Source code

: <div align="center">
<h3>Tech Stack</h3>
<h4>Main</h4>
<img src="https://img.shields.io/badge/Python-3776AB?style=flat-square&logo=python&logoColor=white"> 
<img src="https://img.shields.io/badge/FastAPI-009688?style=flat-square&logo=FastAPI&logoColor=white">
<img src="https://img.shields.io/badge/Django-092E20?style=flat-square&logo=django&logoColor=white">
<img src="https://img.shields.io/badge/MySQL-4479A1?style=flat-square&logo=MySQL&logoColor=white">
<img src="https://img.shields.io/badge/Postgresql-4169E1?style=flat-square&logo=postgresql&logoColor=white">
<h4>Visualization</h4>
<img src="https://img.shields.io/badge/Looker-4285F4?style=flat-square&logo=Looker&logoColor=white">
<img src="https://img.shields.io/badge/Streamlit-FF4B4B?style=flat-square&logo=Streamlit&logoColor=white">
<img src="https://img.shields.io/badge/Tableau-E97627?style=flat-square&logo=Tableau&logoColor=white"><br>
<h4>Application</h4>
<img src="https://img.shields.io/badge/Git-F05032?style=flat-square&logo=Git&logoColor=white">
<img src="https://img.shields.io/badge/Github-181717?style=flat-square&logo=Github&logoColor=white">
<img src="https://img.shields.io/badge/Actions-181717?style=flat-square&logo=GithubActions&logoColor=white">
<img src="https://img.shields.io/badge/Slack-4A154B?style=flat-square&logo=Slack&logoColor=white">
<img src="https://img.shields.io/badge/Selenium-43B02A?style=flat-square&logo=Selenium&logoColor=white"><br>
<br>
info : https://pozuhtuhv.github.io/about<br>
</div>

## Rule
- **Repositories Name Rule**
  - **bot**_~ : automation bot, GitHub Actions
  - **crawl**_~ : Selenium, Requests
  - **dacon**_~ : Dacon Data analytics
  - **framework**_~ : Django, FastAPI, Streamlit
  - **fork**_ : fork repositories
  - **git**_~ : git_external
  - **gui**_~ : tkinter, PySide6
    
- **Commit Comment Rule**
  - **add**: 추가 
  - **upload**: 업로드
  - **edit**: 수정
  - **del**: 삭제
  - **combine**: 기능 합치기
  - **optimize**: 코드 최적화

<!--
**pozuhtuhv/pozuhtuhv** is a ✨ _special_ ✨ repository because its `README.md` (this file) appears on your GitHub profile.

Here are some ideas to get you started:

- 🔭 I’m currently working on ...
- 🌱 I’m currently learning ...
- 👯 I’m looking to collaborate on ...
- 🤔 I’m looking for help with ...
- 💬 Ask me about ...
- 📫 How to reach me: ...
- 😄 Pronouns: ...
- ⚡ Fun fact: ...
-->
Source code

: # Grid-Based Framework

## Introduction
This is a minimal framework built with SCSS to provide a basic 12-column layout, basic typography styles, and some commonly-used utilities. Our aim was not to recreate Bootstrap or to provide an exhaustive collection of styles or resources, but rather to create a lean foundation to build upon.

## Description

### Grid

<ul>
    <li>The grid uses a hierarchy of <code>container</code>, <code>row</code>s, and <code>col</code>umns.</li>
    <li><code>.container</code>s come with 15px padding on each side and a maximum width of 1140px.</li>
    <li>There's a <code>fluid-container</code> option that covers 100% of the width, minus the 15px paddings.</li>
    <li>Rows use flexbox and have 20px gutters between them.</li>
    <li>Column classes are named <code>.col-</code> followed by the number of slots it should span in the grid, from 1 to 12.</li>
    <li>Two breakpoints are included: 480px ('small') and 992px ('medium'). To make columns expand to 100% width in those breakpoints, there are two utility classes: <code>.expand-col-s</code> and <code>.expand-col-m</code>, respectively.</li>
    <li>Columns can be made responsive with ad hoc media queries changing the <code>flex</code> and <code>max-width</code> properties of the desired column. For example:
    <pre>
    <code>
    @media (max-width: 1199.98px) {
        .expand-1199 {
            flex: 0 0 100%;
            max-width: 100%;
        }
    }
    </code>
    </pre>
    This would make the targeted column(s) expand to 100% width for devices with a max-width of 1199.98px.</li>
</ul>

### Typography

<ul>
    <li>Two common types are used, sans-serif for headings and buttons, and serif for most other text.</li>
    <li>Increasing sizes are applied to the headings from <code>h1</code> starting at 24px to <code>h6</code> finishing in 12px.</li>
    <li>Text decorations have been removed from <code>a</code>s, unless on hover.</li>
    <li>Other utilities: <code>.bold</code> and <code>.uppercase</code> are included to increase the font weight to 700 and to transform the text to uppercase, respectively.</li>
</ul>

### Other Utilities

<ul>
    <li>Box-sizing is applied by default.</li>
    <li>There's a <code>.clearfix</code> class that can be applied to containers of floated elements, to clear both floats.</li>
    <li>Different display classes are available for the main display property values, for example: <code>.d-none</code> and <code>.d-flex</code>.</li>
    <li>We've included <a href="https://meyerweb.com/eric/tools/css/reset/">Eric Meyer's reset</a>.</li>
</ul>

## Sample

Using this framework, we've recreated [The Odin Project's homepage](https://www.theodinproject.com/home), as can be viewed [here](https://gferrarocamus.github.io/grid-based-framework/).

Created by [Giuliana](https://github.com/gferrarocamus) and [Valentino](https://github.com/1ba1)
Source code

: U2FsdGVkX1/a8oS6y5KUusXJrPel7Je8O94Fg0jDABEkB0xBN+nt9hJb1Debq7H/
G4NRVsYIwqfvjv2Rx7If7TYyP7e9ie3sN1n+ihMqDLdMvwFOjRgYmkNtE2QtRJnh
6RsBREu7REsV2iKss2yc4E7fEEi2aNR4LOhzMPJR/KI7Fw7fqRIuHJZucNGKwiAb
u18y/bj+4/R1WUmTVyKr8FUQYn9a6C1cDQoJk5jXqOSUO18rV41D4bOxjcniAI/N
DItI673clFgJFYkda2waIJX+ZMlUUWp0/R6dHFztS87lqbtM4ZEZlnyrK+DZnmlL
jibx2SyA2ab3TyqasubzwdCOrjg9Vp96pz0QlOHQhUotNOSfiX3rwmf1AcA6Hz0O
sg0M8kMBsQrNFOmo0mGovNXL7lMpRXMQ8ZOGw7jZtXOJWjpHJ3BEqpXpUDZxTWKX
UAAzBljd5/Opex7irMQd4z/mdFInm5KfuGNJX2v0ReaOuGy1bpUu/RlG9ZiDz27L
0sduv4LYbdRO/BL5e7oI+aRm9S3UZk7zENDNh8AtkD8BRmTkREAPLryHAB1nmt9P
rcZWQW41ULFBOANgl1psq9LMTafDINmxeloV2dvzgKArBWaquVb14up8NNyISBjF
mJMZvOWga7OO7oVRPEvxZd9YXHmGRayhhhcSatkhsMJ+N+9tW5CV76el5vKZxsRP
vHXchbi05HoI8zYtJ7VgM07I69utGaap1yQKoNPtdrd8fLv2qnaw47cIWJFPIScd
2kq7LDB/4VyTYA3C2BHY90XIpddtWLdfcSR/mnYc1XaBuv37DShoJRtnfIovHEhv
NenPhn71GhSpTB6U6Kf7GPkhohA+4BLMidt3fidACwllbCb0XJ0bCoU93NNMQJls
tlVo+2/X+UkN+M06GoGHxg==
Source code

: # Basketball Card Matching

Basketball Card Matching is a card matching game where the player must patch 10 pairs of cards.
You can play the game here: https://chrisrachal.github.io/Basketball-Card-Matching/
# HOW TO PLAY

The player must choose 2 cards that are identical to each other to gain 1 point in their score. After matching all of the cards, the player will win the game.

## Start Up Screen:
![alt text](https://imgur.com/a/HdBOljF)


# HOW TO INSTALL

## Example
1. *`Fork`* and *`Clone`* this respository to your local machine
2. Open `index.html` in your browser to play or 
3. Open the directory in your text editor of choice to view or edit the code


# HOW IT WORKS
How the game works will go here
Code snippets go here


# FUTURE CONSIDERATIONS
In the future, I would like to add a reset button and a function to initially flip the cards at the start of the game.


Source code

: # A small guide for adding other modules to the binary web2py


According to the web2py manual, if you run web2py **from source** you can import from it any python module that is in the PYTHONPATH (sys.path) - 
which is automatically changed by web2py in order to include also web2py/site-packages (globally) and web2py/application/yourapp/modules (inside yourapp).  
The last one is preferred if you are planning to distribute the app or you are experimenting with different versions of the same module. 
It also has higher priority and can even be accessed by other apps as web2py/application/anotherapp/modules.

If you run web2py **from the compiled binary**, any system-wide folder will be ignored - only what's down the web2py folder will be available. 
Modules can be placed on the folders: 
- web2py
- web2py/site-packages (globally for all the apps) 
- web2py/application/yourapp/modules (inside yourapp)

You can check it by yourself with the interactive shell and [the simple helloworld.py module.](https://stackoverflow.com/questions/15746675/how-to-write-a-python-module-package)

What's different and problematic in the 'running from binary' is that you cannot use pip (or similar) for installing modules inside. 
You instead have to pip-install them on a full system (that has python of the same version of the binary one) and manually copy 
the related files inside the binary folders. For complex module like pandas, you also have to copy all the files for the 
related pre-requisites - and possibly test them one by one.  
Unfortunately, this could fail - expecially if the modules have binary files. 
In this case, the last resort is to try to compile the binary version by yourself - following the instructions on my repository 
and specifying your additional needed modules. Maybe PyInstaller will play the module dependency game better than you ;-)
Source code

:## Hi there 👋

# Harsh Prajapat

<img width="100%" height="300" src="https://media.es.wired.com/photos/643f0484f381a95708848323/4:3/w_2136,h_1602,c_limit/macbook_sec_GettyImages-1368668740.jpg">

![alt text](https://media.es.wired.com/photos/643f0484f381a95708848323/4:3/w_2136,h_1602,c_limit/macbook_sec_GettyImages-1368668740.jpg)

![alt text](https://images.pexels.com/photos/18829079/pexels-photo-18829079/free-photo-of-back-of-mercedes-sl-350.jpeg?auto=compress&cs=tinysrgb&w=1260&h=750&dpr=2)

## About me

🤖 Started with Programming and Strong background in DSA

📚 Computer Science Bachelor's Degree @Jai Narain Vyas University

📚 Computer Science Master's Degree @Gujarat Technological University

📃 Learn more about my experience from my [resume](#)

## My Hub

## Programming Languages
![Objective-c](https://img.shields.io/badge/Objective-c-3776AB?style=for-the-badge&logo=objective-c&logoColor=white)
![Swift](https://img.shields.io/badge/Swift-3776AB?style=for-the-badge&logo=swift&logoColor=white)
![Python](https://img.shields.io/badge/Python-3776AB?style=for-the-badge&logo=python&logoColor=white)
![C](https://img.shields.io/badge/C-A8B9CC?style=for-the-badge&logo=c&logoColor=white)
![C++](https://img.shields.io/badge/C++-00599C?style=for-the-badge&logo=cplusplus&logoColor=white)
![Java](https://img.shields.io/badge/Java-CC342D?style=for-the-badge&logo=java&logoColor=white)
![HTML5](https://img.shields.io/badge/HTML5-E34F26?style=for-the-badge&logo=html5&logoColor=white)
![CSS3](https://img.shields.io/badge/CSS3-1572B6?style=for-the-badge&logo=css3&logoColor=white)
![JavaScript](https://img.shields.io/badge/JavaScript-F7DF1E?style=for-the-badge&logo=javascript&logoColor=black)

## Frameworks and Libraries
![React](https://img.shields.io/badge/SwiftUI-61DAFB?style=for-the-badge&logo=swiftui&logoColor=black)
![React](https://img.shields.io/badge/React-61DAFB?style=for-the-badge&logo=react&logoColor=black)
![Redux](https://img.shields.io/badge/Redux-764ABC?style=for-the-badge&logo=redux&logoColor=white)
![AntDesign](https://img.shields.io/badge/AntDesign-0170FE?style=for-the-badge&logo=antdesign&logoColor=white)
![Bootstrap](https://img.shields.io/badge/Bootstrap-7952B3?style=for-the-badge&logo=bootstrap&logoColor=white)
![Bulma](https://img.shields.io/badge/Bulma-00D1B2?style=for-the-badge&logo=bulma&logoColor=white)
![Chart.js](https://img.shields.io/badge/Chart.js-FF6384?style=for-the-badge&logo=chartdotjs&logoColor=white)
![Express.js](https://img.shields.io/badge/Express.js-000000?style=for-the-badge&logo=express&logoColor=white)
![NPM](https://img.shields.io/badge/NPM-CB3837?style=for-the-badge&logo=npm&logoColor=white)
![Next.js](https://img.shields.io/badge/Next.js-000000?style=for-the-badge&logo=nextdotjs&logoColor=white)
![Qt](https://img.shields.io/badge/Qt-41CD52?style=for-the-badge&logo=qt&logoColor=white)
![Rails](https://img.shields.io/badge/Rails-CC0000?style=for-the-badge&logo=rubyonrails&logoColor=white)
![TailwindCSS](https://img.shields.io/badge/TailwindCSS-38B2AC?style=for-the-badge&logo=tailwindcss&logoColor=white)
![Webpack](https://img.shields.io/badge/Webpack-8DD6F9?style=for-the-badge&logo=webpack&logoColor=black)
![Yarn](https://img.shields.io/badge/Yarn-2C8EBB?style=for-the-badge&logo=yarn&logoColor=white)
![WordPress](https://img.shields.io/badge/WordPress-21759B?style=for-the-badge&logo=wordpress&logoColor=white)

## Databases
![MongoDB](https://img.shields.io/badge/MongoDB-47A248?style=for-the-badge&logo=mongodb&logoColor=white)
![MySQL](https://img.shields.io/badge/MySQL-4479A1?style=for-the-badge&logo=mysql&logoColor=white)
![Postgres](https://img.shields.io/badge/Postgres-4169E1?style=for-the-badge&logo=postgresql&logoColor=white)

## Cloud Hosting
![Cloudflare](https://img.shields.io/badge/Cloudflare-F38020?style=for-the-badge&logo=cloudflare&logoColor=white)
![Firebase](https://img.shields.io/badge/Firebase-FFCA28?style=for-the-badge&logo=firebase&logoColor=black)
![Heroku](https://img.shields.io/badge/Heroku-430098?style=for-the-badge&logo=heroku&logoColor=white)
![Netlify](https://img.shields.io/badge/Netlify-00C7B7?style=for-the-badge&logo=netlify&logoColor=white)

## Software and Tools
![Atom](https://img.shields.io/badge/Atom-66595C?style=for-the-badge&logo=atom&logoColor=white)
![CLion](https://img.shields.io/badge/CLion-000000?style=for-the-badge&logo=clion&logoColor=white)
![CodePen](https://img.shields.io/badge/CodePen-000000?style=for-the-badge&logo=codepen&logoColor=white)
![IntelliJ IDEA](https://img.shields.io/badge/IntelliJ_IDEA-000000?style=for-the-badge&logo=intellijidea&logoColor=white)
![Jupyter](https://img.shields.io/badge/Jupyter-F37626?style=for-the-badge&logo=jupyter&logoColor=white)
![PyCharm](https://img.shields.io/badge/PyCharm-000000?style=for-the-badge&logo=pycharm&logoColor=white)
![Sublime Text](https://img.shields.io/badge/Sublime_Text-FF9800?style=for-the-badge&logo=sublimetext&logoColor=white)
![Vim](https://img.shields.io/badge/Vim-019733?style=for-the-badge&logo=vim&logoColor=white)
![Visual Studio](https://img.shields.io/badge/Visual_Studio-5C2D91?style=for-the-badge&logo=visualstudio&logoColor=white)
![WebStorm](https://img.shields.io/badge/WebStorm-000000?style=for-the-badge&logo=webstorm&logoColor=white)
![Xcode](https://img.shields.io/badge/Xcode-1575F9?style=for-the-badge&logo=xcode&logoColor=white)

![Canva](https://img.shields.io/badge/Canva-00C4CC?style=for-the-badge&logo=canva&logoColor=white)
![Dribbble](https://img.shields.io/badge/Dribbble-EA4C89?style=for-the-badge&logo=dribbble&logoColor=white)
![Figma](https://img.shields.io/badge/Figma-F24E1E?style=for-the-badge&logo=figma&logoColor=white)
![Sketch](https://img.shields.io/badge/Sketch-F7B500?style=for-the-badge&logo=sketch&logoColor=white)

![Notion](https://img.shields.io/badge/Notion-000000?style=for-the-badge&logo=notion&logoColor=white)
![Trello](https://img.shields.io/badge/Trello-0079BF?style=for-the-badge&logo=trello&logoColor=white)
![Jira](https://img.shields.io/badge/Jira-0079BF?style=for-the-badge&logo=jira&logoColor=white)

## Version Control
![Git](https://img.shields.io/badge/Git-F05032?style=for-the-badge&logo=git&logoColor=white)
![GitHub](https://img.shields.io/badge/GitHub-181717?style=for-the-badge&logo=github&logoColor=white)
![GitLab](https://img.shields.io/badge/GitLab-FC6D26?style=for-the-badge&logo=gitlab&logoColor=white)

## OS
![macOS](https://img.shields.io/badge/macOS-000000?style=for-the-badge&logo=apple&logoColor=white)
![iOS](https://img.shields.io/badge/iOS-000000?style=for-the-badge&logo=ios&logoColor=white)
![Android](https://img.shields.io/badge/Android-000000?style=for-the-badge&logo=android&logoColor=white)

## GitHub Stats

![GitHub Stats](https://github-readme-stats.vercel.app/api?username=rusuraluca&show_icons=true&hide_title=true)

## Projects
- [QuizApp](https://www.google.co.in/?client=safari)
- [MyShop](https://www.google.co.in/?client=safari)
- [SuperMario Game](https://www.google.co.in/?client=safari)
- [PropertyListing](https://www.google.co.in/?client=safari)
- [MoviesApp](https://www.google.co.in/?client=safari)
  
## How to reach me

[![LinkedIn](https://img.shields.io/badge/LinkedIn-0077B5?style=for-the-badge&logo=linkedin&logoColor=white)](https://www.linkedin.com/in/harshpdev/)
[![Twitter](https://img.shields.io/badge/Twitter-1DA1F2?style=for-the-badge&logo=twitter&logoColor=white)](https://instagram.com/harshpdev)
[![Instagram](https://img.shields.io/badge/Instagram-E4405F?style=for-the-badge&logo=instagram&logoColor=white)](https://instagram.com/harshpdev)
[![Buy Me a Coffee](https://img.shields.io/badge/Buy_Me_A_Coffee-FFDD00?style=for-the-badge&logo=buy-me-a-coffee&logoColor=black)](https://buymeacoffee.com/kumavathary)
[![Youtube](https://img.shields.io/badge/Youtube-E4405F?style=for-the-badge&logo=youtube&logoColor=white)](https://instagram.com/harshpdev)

→ **EXERCISE DIRECTIONS**: Search the data above for the word "headings" and show every line that has it.

→ **OUTPUT**:
    <li>Two common types are used, sans-serif for headings and buttons, and serif for most other text.</li>
    <li>Increasing sizes are applied to the headings from <code>h1</code> starting at 24px to <code>h6</code> finishing in 12px.</li>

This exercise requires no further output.